The Perfect Crimes of Marian Hayes (London Highwaymen, #2)(11)



He tried a different tack, because he felt it was his duty to discourage this harebrained scheme. “Haven’t you got a daughter? She’s nothing but a baby. Who’s looking after her while you gallivant up and down the London road?”

If the look she gave him a moment earlier was cold, the one she gave him now was outright pestilential. It took some doing to summon up that level of sneery contempt while wearing shabby breeches and an untucked shirt, but Marian managed it. “I hardly need you to remind me of my responsibilities.” She unpinned her hair and shook it out, then set about plaiting it. It fell like black silk over her shoulder. Rob looked away. “I’ll need to take you with me, of course,” she went on.

He raised his eyebrows. “Is that so?”

“I can’t just leave you here, free to stir up whatever trouble strikes your fancy.”

“Now, what trouble could I possibly stir up?” he asked, mainly to see if her glare could get even more severe.

“You’ve been blackmailing me,” she said with exaggerated patience. “Now you have even more to blackmail me about. Not to mention, this would be an extremely inconvenient time for the invalidity of my marriage to become public knowledge.”

He considered pointing out that this made no sense. It was hardly worth his trouble to blackmail her if she were on the gallows. Surely she was clever enough to have figured that out.

But if she wanted to take him with her, he hardly objected—he had no intention of letting her out of his sight until he had satisfied himself that she wasn’t going to do anything to bring Kit’s name into this disaster. Going along with her to Kent would be much easier than attempting to follow her. And besides, she needed someone with an intact set of wits to accompany her because hers were plainly in shambles.

There was also the fact that he longed to follow her about like a dog on a lead, just for the pleasure of finally being near her after months of thinking about her, but this was a trifling matter.

“What’s in it for me?” he asked, because not to ask would be suspicious.

“I have little to offer.”

“Now, that’s a lie. I daresay your father’s house is filled to the rafters with things you could offer me. But that’s not what I want from you.” As he watched, her back stiffened and he realized his error. “No, not that, for Christ’s sake. What a very boring thing to negotiate for.” Now she looked offended and he almost laughed. “What I want is for the duke’s legitimate heir not to inherit.”

She raised an eyebrow. “You know him?”

“He isn’t the sort of man who ought to be a duke.” That wasn’t even a lie: Rob was indeed not the sort of man who ought to be a duke, primarily because he didn’t think dukes ought to exist.

“I’ll forbear from pointing out that if you were so worried about this man inheriting, you could have left well enough alone and simply not blackmailed me. You could have kept the duke’s bigamy to yourself.”

He ground his teeth. “It was complicated.”

“As far as my ability to ensure that Percy inherits, don’t you think I would have done so already if that were in my power? Do you think I’d have resorted to highway robbery and poisoning and kidnapping, not to mention a fair bit of larceny, if I had any other recourse?”

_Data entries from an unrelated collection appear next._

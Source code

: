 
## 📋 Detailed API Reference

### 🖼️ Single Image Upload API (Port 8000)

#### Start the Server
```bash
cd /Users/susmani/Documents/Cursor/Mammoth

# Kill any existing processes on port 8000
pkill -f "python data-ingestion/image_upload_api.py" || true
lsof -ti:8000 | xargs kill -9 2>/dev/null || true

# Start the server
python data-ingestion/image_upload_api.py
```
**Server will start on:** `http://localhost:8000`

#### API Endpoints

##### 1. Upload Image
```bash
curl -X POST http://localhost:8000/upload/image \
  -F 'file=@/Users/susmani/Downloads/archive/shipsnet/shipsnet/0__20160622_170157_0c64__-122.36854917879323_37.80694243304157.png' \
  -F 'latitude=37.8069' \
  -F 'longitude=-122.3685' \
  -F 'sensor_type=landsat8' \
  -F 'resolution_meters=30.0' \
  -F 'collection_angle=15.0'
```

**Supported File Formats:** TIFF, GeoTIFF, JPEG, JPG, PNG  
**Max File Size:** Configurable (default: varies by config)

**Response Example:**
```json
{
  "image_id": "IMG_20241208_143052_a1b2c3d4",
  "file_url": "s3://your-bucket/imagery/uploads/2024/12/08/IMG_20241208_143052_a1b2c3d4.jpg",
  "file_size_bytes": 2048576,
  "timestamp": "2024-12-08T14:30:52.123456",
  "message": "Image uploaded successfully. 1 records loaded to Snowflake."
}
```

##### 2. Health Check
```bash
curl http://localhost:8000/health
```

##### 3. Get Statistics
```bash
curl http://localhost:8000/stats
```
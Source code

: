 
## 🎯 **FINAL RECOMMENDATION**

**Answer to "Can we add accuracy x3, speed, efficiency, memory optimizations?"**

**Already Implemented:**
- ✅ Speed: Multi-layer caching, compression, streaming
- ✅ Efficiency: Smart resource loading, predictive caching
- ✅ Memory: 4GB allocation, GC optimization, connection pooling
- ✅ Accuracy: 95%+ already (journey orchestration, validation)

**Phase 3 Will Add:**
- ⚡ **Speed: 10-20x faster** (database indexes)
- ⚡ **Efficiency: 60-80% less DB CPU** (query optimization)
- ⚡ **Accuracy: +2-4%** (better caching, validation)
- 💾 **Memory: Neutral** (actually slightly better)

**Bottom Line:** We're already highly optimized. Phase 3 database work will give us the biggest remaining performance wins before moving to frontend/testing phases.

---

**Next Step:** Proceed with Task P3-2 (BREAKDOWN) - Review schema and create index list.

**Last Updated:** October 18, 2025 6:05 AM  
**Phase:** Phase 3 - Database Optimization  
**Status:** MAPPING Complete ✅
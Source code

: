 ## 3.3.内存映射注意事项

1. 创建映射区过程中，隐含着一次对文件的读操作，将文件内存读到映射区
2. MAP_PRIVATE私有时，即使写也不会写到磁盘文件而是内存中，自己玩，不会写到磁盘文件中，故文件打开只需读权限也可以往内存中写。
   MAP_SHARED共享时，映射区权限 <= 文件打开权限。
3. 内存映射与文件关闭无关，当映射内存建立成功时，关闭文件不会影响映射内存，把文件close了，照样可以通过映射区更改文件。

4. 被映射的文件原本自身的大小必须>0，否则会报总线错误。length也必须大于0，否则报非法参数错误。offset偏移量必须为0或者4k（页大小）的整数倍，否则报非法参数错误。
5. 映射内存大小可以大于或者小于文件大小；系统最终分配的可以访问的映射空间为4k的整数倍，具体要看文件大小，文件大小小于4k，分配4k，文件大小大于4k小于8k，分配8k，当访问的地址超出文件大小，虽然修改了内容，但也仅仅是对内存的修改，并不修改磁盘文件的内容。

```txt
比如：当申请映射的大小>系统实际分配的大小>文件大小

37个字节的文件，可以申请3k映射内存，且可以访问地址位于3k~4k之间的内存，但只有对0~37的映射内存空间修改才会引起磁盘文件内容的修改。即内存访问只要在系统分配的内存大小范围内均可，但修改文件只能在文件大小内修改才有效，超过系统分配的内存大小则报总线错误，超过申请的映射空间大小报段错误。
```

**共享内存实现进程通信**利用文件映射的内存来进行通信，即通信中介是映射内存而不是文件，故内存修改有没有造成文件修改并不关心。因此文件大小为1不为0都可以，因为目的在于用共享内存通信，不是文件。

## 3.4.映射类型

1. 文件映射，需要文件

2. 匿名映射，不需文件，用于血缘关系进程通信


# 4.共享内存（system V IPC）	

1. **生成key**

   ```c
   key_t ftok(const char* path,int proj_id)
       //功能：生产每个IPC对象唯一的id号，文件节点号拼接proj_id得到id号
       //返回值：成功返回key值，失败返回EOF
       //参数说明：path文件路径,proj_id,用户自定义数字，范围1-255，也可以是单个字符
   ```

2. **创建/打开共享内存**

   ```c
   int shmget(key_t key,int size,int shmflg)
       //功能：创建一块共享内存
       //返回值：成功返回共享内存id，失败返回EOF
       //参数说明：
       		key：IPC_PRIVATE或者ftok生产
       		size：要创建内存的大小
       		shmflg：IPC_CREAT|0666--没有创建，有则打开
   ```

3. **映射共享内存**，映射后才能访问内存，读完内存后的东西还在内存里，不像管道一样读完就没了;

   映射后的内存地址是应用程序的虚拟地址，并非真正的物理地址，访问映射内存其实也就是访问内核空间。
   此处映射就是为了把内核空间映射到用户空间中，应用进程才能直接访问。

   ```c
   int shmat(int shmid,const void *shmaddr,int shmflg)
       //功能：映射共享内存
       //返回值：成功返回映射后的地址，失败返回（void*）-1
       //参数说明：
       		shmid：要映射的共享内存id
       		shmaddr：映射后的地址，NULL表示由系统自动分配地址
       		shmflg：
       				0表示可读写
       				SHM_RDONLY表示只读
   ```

“You have been busy,” he murmured, thinking of what a waste it was that in all the thousands of love poems written across the ages, nobody had ever thought to catalogue their beloved’s proficiency in crime. “In any event, I don’t care in the least whether Lord Holland inherits. I don’t care who inherits, in fact, as long as it isn’t the duke’s heir by his legal wife.”

She looked at him thoughtfully. “I could try.”

He held out his hand and she stared at it for the space of a few heartbeats before reaching out. He expected her hand to be cool, but it was almost hot to the touch. He shook it as he would the hand of anyone with whom he had made a bargain, then let it drop.

“It’ll be too late to get a stagecoach,” Rob observed, stretching his legs out. She looked sharply at him. So, she had thought he’d demand more from her. “Don’t act so surprised,” he said. “You’ve already killed one man today. I don’t wish to be the second.”

He heard her suck in a breath. “He was alive when I left him at Clare House.”

“Well, you’d better hope he dies before he can tell anyone who shot him. That, in case you hadn’t noticed, would be a good reason for you to stay in London.”

She looked aghast. “Are you suggesting I—”

“I’m suggesting that it would be prudent to finish what you started.” He felt honor bound to at least point this out. “Barring that, either we wait until dawn for a coach, or we hire horses and leave now. Can you ride?”

Another icy look came his way. “Yes, I can ride.”

“Can you ride fast? Not sidesaddle.”

“I can ride fast astride and sidesaddle.”

The next time he found himself inside a church, he would light a candle for the patron saint of thieves and vagabonds, whoever that busy fellow might be, because he had not been looking forward to spending any time at all in a cramped coach. “And you have the money to hire horses, I hope. I’m not particularly keen on funding my own abduction.”